Nicholas Gulig’s Orient, winner of the 2017 Open Book Poetry Competition at Cleveland State University Press, opens with an epigraph by Lebanese poet Khalil Hawi: “How can we remain beneath a single roof? / When there are seas between us, and walls, deserts of cold ash…” This desire for connection, despite distance, reverberates throughout Orient. Gulig’s collection is all encompassing—all heart, all terror. Religion, conflict, refugees, the desert, violence, noise, silence, politics, daughters, empire, language, fathers, art, music, orientalism, youth, what we look at and what we turn away from—all of it. In these poems, Gulig asks: how can we live in a world filled with war and empire—including language as empire? And can poetry—as an attempt at language—do anything? Moreover, as a Thai American poet, what does it mean to trace one’s own relation to empire—here in the West and the East?

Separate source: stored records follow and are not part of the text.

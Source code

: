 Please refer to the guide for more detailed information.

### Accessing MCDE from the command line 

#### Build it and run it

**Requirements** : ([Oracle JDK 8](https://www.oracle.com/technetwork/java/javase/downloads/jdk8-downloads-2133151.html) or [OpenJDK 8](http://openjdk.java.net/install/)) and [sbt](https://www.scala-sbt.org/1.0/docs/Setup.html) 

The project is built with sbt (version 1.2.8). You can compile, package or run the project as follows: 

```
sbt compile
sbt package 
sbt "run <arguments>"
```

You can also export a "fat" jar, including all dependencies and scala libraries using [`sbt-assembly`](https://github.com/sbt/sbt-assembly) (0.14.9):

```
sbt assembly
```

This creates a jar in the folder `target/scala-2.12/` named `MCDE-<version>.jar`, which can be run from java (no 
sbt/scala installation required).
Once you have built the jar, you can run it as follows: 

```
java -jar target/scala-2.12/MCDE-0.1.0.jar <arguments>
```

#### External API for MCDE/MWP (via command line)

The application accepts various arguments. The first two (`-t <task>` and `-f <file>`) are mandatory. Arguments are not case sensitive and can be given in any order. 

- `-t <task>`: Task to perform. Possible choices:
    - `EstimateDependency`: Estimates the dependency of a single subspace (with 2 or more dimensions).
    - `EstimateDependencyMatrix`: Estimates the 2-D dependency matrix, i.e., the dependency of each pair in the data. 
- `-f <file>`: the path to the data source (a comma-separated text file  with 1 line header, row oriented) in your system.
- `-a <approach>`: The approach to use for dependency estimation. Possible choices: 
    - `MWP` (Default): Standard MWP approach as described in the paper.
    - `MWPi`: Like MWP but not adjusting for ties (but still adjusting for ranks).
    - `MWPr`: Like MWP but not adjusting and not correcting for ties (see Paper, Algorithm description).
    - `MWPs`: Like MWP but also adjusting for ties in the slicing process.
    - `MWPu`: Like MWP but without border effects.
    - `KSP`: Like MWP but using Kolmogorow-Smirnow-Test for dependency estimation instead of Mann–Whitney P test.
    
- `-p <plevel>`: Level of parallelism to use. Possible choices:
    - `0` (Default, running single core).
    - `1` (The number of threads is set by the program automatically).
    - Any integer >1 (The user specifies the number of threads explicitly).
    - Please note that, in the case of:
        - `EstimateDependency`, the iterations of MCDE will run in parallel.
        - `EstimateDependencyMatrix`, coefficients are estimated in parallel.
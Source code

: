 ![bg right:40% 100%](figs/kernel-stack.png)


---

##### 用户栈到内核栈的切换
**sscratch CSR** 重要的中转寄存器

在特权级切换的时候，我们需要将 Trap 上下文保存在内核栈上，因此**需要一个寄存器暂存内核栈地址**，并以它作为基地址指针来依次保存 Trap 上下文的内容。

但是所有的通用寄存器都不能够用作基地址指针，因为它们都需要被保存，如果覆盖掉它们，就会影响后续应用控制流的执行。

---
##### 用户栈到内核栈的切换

The scope here is significant. Throughout the book, we zoom in and out, and empire is shown to be both deeply personal and collective. Gulig’s poems pose large ethical and metaphysical questions around destruction, beauty, and desire, and images (from friend and archeologist, Ian Wallace) move throughout the book, akin to Theresa Hak Kyung Cha’s opening visual image in Dictee. Calling forth the muse in this rubble, Cha writes: “Beginning wherever you wish, tell even us.” Orient echos Dictee‘s beginning, depicting ruins and half-standing places.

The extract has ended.